Problem statement:
Copy out all lines from the material that contain the string "skillicons".

'''

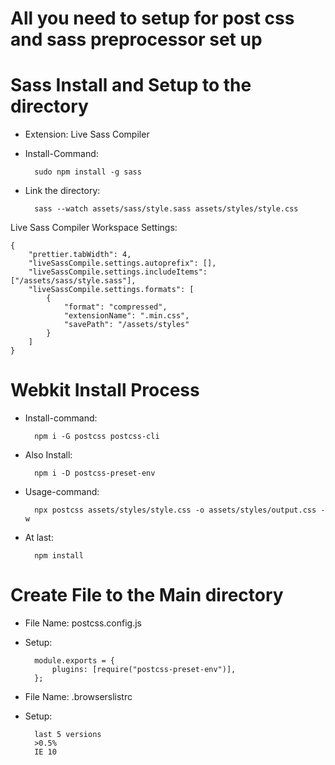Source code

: # All you need to setup for post css and sass preprocessor set up

# Sass Install and Setup to the directory

-   Extension: Live Sass Compiler

-   Install-Command:

          sudo npm install -g sass

-   Link the directory:

          sass --watch assets/sass/style.sass assets/styles/style.css

Live Sass Compiler Workspace Settings:

    {
        "prettier.tabWidth": 4,
        "liveSassCompile.settings.autoprefix": [],
        "liveSassCompile.settings.includeItems": ["/assets/sass/style.sass"],
        "liveSassCompile.settings.formats": [
            { 
                "format": "compressed", 
                "extensionName": ".min.css",
                "savePath": "/assets/styles" 
            }
        ]
    }

# Webkit Install Process

-   Install-command:

          npm i -G postcss postcss-cli

-   Also Install:

          npm i -D postcss-preset-env

- Usage-command: 
    
        npx postcss assets/styles/style.css -o assets/styles/output.css -w

- At last: 

        npm install

<h1>Create File to the Main directory</h1>

- File Name: postcss.config.js

-   Setup:

          module.exports = {
              plugins: [require("postcss-preset-env")],
          };

- File Name: .browserslistrc

- Setup:

        last 5 versions
        >0.5%
        IE 10
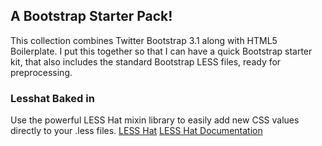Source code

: ## A Bootstrap Starter Pack!

This collection combines Twitter Bootstrap 3.1 along with HTML5 Boilerplate. I put this together so that I can have a quick Bootstrap starter kit, that also includes the standard Bootstrap LESS files, ready for preprocessing. 

### Lesshat Baked in

Use the powerful LESS Hat mixin library to easily add new CSS values directly to your .less files. 
[LESS Hat](http://lesshat.madebysource.com/ "LESS hat")
[LESS Hat Documentation](https://github.com/csshat/lesshat/blob/master/README.md "LESS hat Docs")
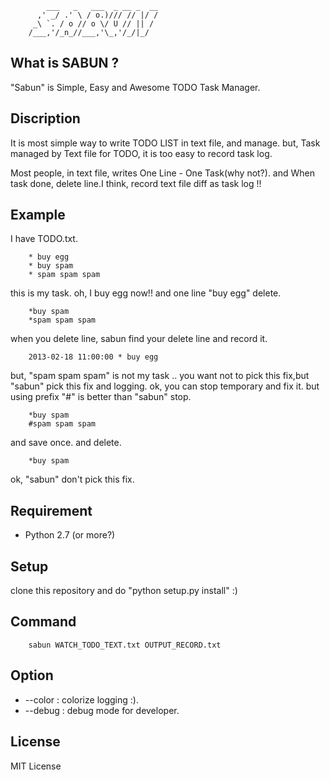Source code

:             ___   _   ___  _ __ _  __
          ,' _/ .' \ / o.)/// // |/ /
         _\ `. / o // o \/ U // || / 
        /___,'/_n_//___,'\_,'/_/|_/  
              

What is SABUN ?
---------------
"Sabun" is Simple, Easy and Awesome TODO Task Manager. 

Discription
------------
It is most simple way to write TODO LIST in text file, and manage. but, Task managed by Text file for TODO, it is too easy to record task log.

Most people, in text file, writes One Line - One Task(why not?). and When task done, delete line.I think, record text file diff as task log !!

Example
----

I have TODO.txt.

        * buy egg
        * buy spam
        * spam spam spam

this is my task. oh, I buy egg now!! and one line "buy egg" delete.

        *buy spam
        *spam spam spam

when you delete line, sabun find your delete line and record it.

        2013-02-18 11:00:00 * buy egg

but, "spam spam spam" is not my task .. you want not to pick this fix,but "sabun" pick this fix and logging. ok, you can stop temporary and fix it. but using prefix "#" is better than "sabun" stop.

        *buy spam
        #spam spam spam

and save once. and delete.

        *buy spam

ok, "sabun" don't pick this fix.

Requirement
-----------
* Python 2.7 (or more?)

Setup
-----

clone this repository and do "python setup.py install" :)

Command
-------

        sabun WATCH_TODO_TEXT.txt OUTPUT_RECORD.txt

Option
------

* --color : colorize logging :).
* --debug : debug mode for developer.

License
-------

MIT License
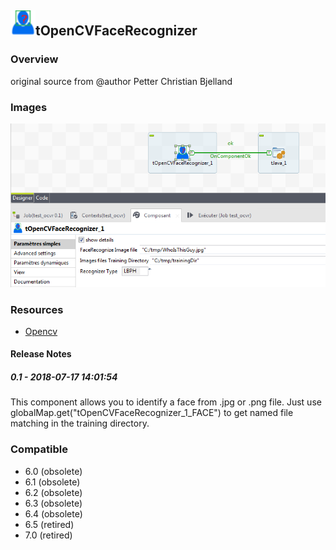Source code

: ## <img src='./logo.jpg' width='40' height='40'>tOpenCVFaceRecognizer

### Overview
original source from @author Petter Christian Bjelland
### Images
<a href='./screenshots/v_0.1__1.jpg'><img src='./screenshots/v_0.1__1.jpg' ></a>


### Resources
 * <a href=https://opencv.org>Opencv</a>

#### Release Notes

##### 0.1 - 2018-07-17 14:01:54
This component allows you to identify a face from .jpg or .png file. Just use globalMap.get("tOpenCVFaceRecognizer_1_FACE") to get named file matching in the training directory.
### Compatible
 -  6.0 (obsolete)
 -   6.1 (obsolete)
 -   6.2 (obsolete)
 -   6.3 (obsolete)
 -   6.4 (obsolete)
 -  6.5 (retired)
 -  7.0 (retired)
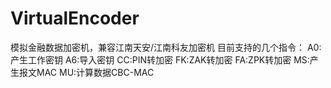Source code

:# VirtualEncoder
模拟金融数据加密机，兼容江南天安/江南科友加密机
目前支持的几个指令：
A0:产生工作密钥
A6:导入密钥
CC:PIN转加密
FK:ZAK转加密
FA:ZPK转加密
MS:产生报文MAC
MU:计算数据CBC-MAC
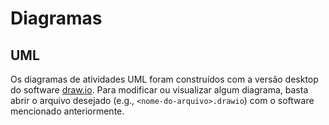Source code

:# Diagramas

## UML

Os diagramas de atividades UML foram construídos com a versão desktop do software [draw.io](https://draw.io). Para modificar ou visualizar algum diagrama, basta abrir o arquivo desejado (e.g., `<nome-do-arquivo>.drawio`) com o software mencionado anteriormente.
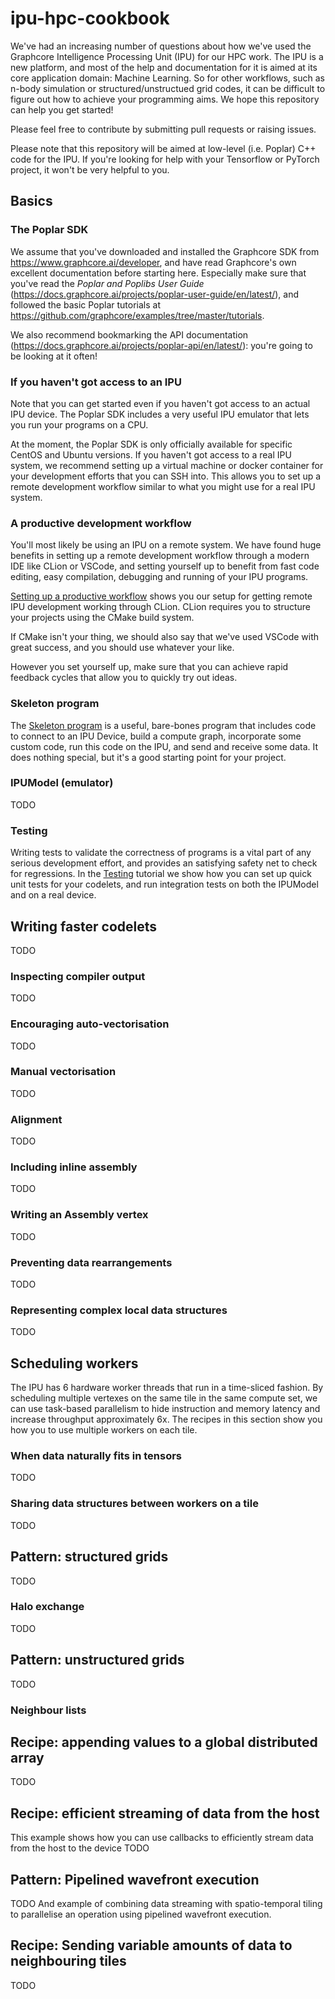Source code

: # ipu-hpc-cookbook
We've had an increasing number of questions about how we've used the
Graphcore Intelligence Processing Unit (IPU) for our HPC work. The IPU is a new platform, and
most of the help 
and documentation for it is aimed at its core application domain: Machine Learning. 
So for other workflows, such as n-body simulation or structured/unstructued
grid codes, it can be difficult to figure out how to achieve your programming aims.
We hope this repository can help you get started!

Please feel free to contribute by submitting pull requests or raising issues.

Please note that this repository will be aimed at low-level (i.e. Poplar) C++
code for the IPU. If you're looking for help with your Tensorflow or PyTorch project, it
won't be very helpful to you.


## Basics

### The Poplar SDK
We assume that you've downloaded and installed the Graphcore SDK from https://www.graphcore.ai/developer,
and have read Graphcore's own excellent documentation before starting here. Especially make sure that
you've read the _Poplar and Poplibs User Guide_ (https://docs.graphcore.ai/projects/poplar-user-guide/en/latest/),
and followed the basic Poplar tutorials at https://github.com/graphcore/examples/tree/master/tutorials.

We also recommend bookmarking the API documentation (https://docs.graphcore.ai/projects/poplar-api/en/latest/): you're
going to be looking at it often!

### If you haven't got access to an IPU
Note that you can get started even if you haven't got access to an actual
IPU device. The Poplar SDK includes a very useful IPU emulator that
lets you run your programs on a CPU.

At the moment, the Poplar SDK is only officially available for specific CentOS and Ubuntu versions. 
If you haven't got access to a real IPU system, we recommend setting up a virtual machine or docker container  for your development efforts that you can
SSH into. This allows you to set up a remote development workflow similar to what you might use
for a real IPU system.

### A productive development workflow
You'll most likely be using an IPU on a remote system. We have found huge benefits in setting up a remote development 
workflow through a modern IDE like CLion or VSCode, and setting yourself up to benefit from
fast code editing, easy compilation, debugging and running of your IPU programs.

[Setting up a productive workflow](productive-dev-workflow/README.md) shows you our setup for getting 
remote IPU development working through CLion. CLion requires you to structure your projects using the CMake build system. 

If CMake isn't your thing, we should also say that we've used VSCode with great success, and you should use
whatever your like.

However you set yourself up, make sure that you can achieve rapid feedback cycles that allow you to quickly try out
ideas.

### Skeleton program
The [Skeleton program](skeleton-program/README.md) is a useful, bare-bones program that includes code to
connect to an IPU Device, build a compute graph,
incorporate some custom code, run this code on the IPU,
and send and receive some data. It does nothing special, but it's a good starting point for your project.

### IPUModel (emulator)
TODO


### Testing
Writing tests to validate the correctness of programs is a vital part of any serious development effort, and
provides an satisfying safety net to check for regressions. In the
[Testing](testing) tutorial we show how you can set up quick unit tests for your codelets, and run 
integration tests on both the IPUModel and on a real device.

## Writing faster codelets
TODO

### Inspecting compiler output
TODO

### Encouraging auto-vectorisation
TODO

### Manual vectorisation
TODO

### Alignment
TODO

### Including inline assembly
TODO

### Writing an Assembly vertex
TODO

### Preventing data rearrangements
TODO

### Representing complex local data structures
TODO


## Scheduling workers
The IPU has 6 hardware worker threads that run in a time-sliced fashion. By scheduling multiple vertexes on the same tile
in the same compute set, we can use task-based parallelism to hide instruction and memory latency and increase throughput
approximately 6x. The recipes in this section show you how you to use multiple workers on each tile.

### When data naturally fits in tensors
TODO
### Sharing data structures between workers on a tile
TODO

## Pattern: structured grids
TODO

### Halo exchange
TODO

## Pattern: unstructured grids
TODO

### Neighbour lists

## Recipe: appending values to a global distributed array
TODO

## Recipe: efficient streaming of data from the host
This example shows how you can use callbacks to efficiently stream data from the host to the device
TODO

## Pattern: Pipelined wavefront execution
TODO
And example of combining data streaming with spatio-temporal tiling to parallelise an operation using
pipelined wavefront execution.

## Recipe: Sending variable amounts of data to neighbouring tiles
TODO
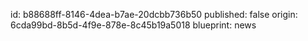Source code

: id: b88688ff-8146-4dea-b7ae-20dcbb736b50
published: false
origin: 6cda99bd-8b5d-4f9e-878e-8c45b19a5018
blueprint: news
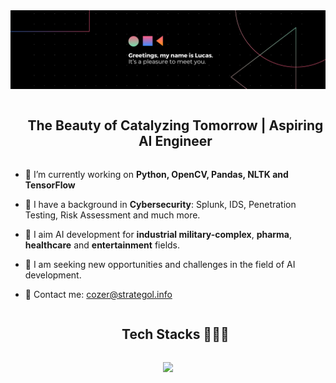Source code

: <!--- banner -->
<div align="center">
  <img  src="https://github.com/0xRezoc/0xRezoc/blob/main/img/banner.png"
       alt="banner" /></a>
</div>


<!--h2 without bottom border-->
<div id="user-content-toc">
  <ul align="center">
    <summary><h2 style="display: inline-block">The Beauty of Catalyzing Tomorrow | Aspiring AI Engineer</h2></summary>
  </ul>
</div>


<!--Intro start-->
- 🧰 I’m currently working on **Python, OpenCV, Pandas, NLTK and TensorFlow**

- 🧨 I have a background in **Cybersecurity**: Splunk, IDS, Penetration Testing, Risk Assessment and much more.

- 📡 I aim AI development for **industrial military-complex**, **pharma**, **healthcare** and **entertainment** fields.

- 📝 I am seeking new opportunities and challenges in the field of AI development.

- 📧 Contact me: cozer@strategol.info

<!--Intro end-->

<!--h1 without bottom border-->
<div id="user-content-toc">
  <ul align="center">
    <summary><h2 style="display: inline-block">Tech Stacks 👨🏻‍💻</h2></summary>
  </ul>
</div>
<!--tech stack icons-->
<p align="center">
  <a href="https://skillicons.dev">
    <img src="https://skillicons.dev/icons?i=py,pytorch,tensorflow,aws,azure,git,discord,bots,&perline=14" />
  </a>
</p>

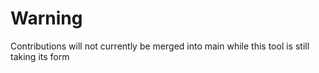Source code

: # Warning
Contributions will not currently be merged into main while this tool is still taking its form

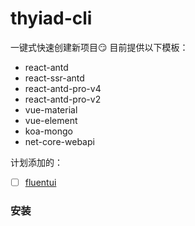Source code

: # thyiad-cli

一键式快速创建新项目😏
目前提供以下模板：

- react-antd
- react-ssr-antd
- react-antd-pro-v4
- react-antd-pro-v2
- vue-material
- vue-element
- koa-mongo
- net-core-webapi

计划添加的：
- [ ] [fluentui](https://github.com/microsoft/fluentui)

### 安装
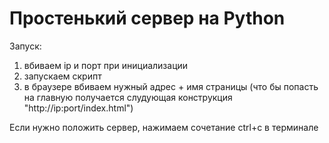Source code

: # Простенький сервер на Python

Запуск:
1. вбиваем ip и порт при инициализации
2. запускаем скрипт
3. в браузере вбиваем нужный адрес + имя страницы (что бы попасть на главную получается слудующая конструкция "http://ip:port/index.html")

Если нужно положить сервер, нажимаем сочетание ctrl+c в терминале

'''

Answer section:
  <a href="https://skillicons.dev">
    <img src="https://skillicons.dev/icons?i=py,pytorch,tensorflow,aws,azure,git,discord,bots,&perline=14" />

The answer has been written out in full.